▶ _WHAT IS BEING ASKED_
Your job is to return every line in the data holding the string "sudo".

▶ _DATA PROVIDED_
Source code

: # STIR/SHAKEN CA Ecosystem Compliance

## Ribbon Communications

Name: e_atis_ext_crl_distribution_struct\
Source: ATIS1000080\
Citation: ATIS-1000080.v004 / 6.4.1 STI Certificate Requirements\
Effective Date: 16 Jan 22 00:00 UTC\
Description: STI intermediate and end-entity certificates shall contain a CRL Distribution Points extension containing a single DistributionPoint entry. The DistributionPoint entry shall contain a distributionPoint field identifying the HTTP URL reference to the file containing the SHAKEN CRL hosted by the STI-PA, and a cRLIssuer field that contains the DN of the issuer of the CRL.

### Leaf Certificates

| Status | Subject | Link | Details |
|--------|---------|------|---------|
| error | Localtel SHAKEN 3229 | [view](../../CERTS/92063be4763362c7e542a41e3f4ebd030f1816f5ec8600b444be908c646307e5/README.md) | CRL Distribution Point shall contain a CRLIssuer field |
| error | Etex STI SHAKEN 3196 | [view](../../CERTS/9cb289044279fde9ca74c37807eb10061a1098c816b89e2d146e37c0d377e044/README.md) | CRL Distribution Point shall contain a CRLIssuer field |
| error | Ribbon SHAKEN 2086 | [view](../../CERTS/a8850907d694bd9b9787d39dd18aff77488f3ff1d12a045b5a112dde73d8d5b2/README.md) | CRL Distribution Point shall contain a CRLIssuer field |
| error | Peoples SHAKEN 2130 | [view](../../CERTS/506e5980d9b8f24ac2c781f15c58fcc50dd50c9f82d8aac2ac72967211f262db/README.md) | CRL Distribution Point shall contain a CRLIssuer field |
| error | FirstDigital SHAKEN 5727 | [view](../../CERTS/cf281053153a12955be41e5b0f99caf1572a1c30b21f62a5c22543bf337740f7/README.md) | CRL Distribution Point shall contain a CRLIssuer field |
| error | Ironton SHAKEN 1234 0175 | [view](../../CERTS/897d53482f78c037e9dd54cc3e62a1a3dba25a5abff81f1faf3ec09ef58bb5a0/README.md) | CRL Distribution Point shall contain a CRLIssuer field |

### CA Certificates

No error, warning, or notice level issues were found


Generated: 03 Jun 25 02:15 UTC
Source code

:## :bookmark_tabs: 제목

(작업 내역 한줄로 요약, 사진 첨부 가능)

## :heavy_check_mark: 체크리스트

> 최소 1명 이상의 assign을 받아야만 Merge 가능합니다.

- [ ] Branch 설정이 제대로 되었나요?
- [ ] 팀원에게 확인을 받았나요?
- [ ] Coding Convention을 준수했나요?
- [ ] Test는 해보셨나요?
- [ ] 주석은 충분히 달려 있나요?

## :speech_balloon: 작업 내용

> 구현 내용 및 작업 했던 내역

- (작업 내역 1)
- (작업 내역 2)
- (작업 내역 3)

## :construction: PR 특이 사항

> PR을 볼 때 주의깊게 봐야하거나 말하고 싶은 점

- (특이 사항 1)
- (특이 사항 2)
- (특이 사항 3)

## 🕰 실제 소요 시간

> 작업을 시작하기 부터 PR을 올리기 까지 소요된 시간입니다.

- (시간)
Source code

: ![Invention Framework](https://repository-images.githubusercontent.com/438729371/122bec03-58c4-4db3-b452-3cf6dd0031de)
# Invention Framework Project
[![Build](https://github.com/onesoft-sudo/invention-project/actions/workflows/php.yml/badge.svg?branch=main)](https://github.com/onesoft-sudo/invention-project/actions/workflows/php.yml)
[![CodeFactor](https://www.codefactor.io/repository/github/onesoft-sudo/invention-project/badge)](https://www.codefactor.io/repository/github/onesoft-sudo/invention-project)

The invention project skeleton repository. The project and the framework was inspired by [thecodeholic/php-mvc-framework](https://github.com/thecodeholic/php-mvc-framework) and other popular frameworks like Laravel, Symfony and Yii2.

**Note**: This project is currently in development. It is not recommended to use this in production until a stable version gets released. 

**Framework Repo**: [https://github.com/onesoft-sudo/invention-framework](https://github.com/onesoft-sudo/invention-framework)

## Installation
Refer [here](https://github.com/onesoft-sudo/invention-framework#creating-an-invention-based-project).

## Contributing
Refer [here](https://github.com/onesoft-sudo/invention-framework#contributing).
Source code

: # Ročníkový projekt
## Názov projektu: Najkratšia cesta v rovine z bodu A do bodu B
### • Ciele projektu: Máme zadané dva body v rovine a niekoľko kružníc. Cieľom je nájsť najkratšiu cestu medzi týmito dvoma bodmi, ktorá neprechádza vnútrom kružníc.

▶ _REPLY_
[![Build](https://github.com/onesoft-sudo/invention-project/actions/workflows/php.yml/badge.svg?branch=main)](https://github.com/onesoft-sudo/invention-project/actions/workflows/php.yml)
[![CodeFactor](https://www.codefactor.io/repository/github/onesoft-sudo/invention-project/badge)](https://www.codefactor.io/repository/github/onesoft-sudo/invention-project)
**Framework Repo**: [https://github.com/onesoft-sudo/invention-framework](https://github.com/onesoft-sudo/invention-framework)
Refer [here](https://github.com/onesoft-sudo/invention-framework#creating-an-invention-based-project).
Refer [here](https://github.com/onesoft-sudo/invention-framework#contributing).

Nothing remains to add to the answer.